En effet, au bout d'un périple de 9 500 kilomètres, les globe-trotters sont enfin parvenus au Kenya, chez leur hôte, à l'Impala Farm. Ils y subissent la plus cruelle des déceptions : Small est un alcoolique paranoïaque qui ne s'occupe pas d'eux, ne leur montre rien de la nature alentour, et disparaît même totalement. Heureusement, Will Powys, frère du poète gallois John Cooper, prend le relais et leur explique la situation du pays : Jomo Kenyatta vient d'en prendre les rênes, et le conduira à l'indépendance en 1963. Un peu désappointés, les garçons reprennent le chemin de la vieille Europe, atterrissant à Paris sans savoir ce qu'ils vont faire. Rentrer au pays semble la seule solution. Quand survient un miracle : on propose à John un travail de professeur à Tanger. Il passera dix-sept ans au Maroc. Joe, toute sa vie.

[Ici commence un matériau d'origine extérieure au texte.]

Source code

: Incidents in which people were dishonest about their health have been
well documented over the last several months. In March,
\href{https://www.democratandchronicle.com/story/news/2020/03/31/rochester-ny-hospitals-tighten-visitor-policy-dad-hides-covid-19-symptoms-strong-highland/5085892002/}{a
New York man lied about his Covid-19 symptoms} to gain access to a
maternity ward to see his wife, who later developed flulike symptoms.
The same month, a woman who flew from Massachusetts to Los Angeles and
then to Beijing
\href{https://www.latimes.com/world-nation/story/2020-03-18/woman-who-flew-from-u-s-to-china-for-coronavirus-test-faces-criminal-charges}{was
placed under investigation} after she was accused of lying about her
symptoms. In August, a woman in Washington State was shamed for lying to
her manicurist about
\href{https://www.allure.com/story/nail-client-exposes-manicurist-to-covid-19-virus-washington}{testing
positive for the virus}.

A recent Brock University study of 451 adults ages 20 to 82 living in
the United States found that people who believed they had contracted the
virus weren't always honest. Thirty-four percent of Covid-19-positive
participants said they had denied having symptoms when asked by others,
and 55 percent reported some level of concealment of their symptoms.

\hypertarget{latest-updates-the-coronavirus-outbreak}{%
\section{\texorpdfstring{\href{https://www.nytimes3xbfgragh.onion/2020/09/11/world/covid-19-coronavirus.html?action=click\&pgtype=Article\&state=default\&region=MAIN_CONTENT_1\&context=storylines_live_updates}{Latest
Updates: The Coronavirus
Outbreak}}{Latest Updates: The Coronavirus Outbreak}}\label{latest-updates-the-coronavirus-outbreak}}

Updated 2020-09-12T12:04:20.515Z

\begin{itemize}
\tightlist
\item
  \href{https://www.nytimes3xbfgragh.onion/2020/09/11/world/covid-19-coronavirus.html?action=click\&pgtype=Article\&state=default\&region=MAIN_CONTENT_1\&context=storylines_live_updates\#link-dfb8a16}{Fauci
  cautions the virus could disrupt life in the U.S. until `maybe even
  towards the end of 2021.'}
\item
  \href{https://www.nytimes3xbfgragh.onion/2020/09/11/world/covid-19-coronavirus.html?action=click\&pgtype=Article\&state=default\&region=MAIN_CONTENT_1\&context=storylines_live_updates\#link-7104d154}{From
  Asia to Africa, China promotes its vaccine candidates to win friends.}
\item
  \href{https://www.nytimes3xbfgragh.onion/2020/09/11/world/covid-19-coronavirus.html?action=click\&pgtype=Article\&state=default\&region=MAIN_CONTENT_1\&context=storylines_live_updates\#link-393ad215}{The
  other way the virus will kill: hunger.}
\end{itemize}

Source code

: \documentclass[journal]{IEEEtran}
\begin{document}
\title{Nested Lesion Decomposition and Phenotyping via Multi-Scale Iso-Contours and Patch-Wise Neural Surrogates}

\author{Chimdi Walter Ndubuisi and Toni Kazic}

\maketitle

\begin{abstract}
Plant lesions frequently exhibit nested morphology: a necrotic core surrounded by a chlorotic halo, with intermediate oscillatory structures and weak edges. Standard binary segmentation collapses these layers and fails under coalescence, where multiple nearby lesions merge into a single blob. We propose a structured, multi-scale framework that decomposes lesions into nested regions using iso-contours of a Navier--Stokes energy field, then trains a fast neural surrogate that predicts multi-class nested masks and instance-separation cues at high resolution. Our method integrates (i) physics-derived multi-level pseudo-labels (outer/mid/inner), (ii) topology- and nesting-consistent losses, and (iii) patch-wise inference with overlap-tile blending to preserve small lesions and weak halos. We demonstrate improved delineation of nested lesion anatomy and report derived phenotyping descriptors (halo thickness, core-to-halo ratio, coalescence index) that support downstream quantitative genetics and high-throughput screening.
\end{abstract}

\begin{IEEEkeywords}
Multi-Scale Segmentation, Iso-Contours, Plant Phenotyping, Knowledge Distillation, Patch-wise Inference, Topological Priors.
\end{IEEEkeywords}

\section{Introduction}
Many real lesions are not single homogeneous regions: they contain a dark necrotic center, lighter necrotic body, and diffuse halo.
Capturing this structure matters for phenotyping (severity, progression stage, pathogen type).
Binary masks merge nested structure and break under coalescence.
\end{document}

Carnets du Nil Blanc est le livre d'un esprit ouvert sur le monde et féru de géopolitique. Dans un style vif, John Hopkins nous fait partager ses aventures, son admiration pour les pays visités, son respect pour les populations. Résolument anticolonialiste, c'est un amoureux de ce qu'on appelait alors "le tiers-monde", en train de conquérir sa liberté.